Vi chiederete cosa abbia a che fare questo toccante racconto con la nostra

LIBERTA’

Il titolo stesso dovrebbe dare un valido aiuto per comprendere come, in effetti, esista una stretta connessione tra la vita di questo professore,

una figura che credo immaginaria, e quella di tutti noi;

quella che stiamo vivendo da qualche anno a questa parte.

Provate a cambiare la iniziale P del racconto con la lettera B e vi verrà facilissimo trovare il bandolo della matassa.

Tutti, ripeto, nessuno escluso.

Sia che si straveda per B sia che lo si contrasti, a difesa delle nostre opinioni, con quei pochi mezzi che ci è ancora possibile

utilizzare.

L’ultimo barlume di una libertà “vigilata e condizionata”.

Siamo di già in pieno regime autoritario; ci siamo voluti fidare di un personaggio, ieri lo ha pienamente dimostrato,

che oramai ha raggiunto l’apice delle menzogne.

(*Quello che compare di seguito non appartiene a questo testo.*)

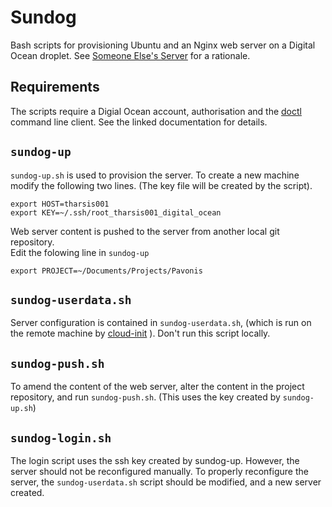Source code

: # Sundog

Bash scripts for provisioning Ubuntu and an Nginx web server on a Digital Ocean
droplet.  See [Someone Else's Server](http://tharsis.io/Someone_Elses_Server.html)
for a rationale.

## Requirements

The scripts require a Digial Ocean account, authorisation and the [doctl](https://www.digitalocean.com/community/tutorials/how-to-use-doctl-the-official-digitalocean-command-line-client)
command line client.  See the linked documentation for details.

## `sundog-up`

`sundog-up.sh` is used to provision the server.  To create a new machine modify
the following two lines.  (The key file will be created by the script).  

    export HOST=tharsis001
    export KEY=~/.ssh/root_tharsis001_digital_ocean

Web server content is pushed to the server from another local git repository.  
Edit the folowing line in `sundog-up`

    export PROJECT=~/Documents/Projects/Pavonis

## `sundog-userdata.sh`

Server configuration is contained in `sundog-userdata.sh`, (which is run on the
remote machine by [cloud-init](https://cloud-init.io) ).  Don't run this script
locally.

## `sundog-push.sh`

To amend the content of the web server, alter the content in the project
repository, and run `sundog-push.sh`.  (This uses the key created by
`sundog-up.sh`)

## `sundog-login.sh`

The login script uses the ssh key created by sundog-up.  However, the server
should not be reconfigured manually.  To properly reconfigure the server, the
`sundog-userdata.sh` script should be modified, and a new server created.
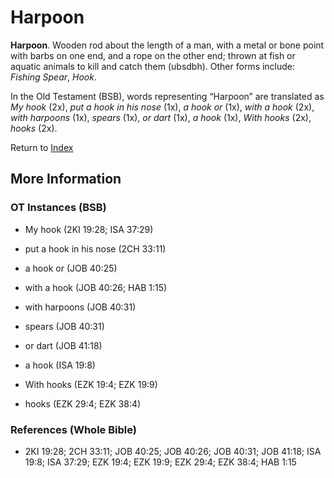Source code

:# Harpoon
**Harpoon**. 
Wooden rod about the length of a man, with a metal or bone point with barbs on one end, and a rope on the other end; thrown at fish or aquatic animals to kill and catch them (ubsdbh). 
Other forms include: 
*Fishing Spear*, *Hook*. 


In the Old Testament (BSB), words representing “Harpoon” are translated as 
*My hook* (2x), *put a hook in his nose* (1x), *a hook or* (1x), *with a hook* (2x), *with harpoons* (1x), *spears* (1x), *or dart* (1x), *a hook* (1x), *With hooks* (2x), *hooks* (2x). 




Return to [Index](00-Index.md)

## More Information

### OT Instances (BSB)

* My hook (2KI 19:28; ISA 37:29)

* put a hook in his nose (2CH 33:11)

* a hook or (JOB 40:25)

* with a hook (JOB 40:26; HAB 1:15)

* with harpoons (JOB 40:31)

* spears (JOB 40:31)

* or dart (JOB 41:18)

* a hook (ISA 19:8)

* With hooks (EZK 19:4; EZK 19:9)

* hooks (EZK 29:4; EZK 38:4)



### References (Whole Bible)

* 2KI 19:28; 2CH 33:11; JOB 40:25; JOB 40:26; JOB 40:31; JOB 41:18; ISA 19:8; ISA 37:29; EZK 19:4; EZK 19:9; EZK 29:4; EZK 38:4; HAB 1:15




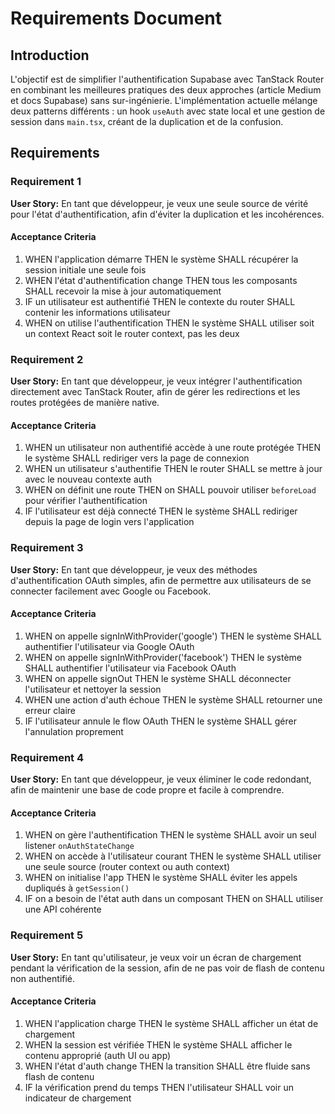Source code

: # Requirements Document

## Introduction

L'objectif est de simplifier l'authentification Supabase avec TanStack Router en combinant les meilleures pratiques des deux approches (article Medium et docs Supabase) sans sur-ingénierie. L'implémentation actuelle mélange deux patterns différents : un hook `useAuth` avec state local et une gestion de session dans `main.tsx`, créant de la duplication et de la confusion.

## Requirements

### Requirement 1

**User Story:** En tant que développeur, je veux une seule source de vérité pour l'état d'authentification, afin d'éviter la duplication et les incohérences.

#### Acceptance Criteria

1. WHEN l'application démarre THEN le système SHALL récupérer la session initiale une seule fois
2. WHEN l'état d'authentification change THEN tous les composants SHALL recevoir la mise à jour automatiquement
3. IF un utilisateur est authentifié THEN le contexte du router SHALL contenir les informations utilisateur
4. WHEN on utilise l'authentification THEN le système SHALL utiliser soit un context React soit le router context, pas les deux

### Requirement 2

**User Story:** En tant que développeur, je veux intégrer l'authentification directement avec TanStack Router, afin de gérer les redirections et les routes protégées de manière native.

#### Acceptance Criteria

1. WHEN un utilisateur non authentifié accède à une route protégée THEN le système SHALL rediriger vers la page de connexion
2. WHEN un utilisateur s'authentifie THEN le router SHALL se mettre à jour avec le nouveau contexte auth
3. WHEN on définit une route THEN on SHALL pouvoir utiliser `beforeLoad` pour vérifier l'authentification
4. IF l'utilisateur est déjà connecté THEN le système SHALL rediriger depuis la page de login vers l'application

### Requirement 3

**User Story:** En tant que développeur, je veux des méthodes d'authentification OAuth simples, afin de permettre aux utilisateurs de se connecter facilement avec Google ou Facebook.

#### Acceptance Criteria

1. WHEN on appelle signInWithProvider('google') THEN le système SHALL authentifier l'utilisateur via Google OAuth
2. WHEN on appelle signInWithProvider('facebook') THEN le système SHALL authentifier l'utilisateur via Facebook OAuth
3. WHEN on appelle signOut THEN le système SHALL déconnecter l'utilisateur et nettoyer la session
4. WHEN une action d'auth échoue THEN le système SHALL retourner une erreur claire
5. IF l'utilisateur annule le flow OAuth THEN le système SHALL gérer l'annulation proprement

### Requirement 4

**User Story:** En tant que développeur, je veux éliminer le code redondant, afin de maintenir une base de code propre et facile à comprendre.

#### Acceptance Criteria

1. WHEN on gère l'authentification THEN le système SHALL avoir un seul listener `onAuthStateChange`
2. WHEN on accède à l'utilisateur courant THEN le système SHALL utiliser une seule source (router context ou auth context)
3. WHEN on initialise l'app THEN le système SHALL éviter les appels dupliqués à `getSession()`
4. IF on a besoin de l'état auth dans un composant THEN on SHALL utiliser une API cohérente

### Requirement 5

**User Story:** En tant qu'utilisateur, je veux voir un écran de chargement pendant la vérification de la session, afin de ne pas voir de flash de contenu non authentifié.

#### Acceptance Criteria

1. WHEN l'application charge THEN le système SHALL afficher un état de chargement
2. WHEN la session est vérifiée THEN le système SHALL afficher le contenu approprié (auth UI ou app)
3. WHEN l'état d'auth change THEN la transition SHALL être fluide sans flash de contenu
4. IF la vérification prend du temps THEN l'utilisateur SHALL voir un indicateur de chargement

Sarebbe la stampa di sinistra a fomentare presso quella estera lo

“spirito anti italiano”.

Semmai è una spirito anti berlusconismo e, detto ciò, mi chiedo se sappia il “Silvio Santo subito”

che in ogni nazione esistono e lavorano alacremente inviati speciali

dei maggiori giornali a livello mondiale così come i nostri sono negli altri Paesi.

Sa o non sa che le ambasciate inviano al loro Paese di appartenenza ampie relazioni sulla governance del Paese ospitante

sui provvedimenti assunti in materia economica, della giustizia, della conduzione del rapporto tra cittadini ed istituzioni.

Non avendo bavagli di sorta e non dovendo soddisfare pretese sconvenienti, questi rapporti altro non dicono che la verità.

Mi pare che oramai il sig. B abbia valicato ogni limite di tracotanza.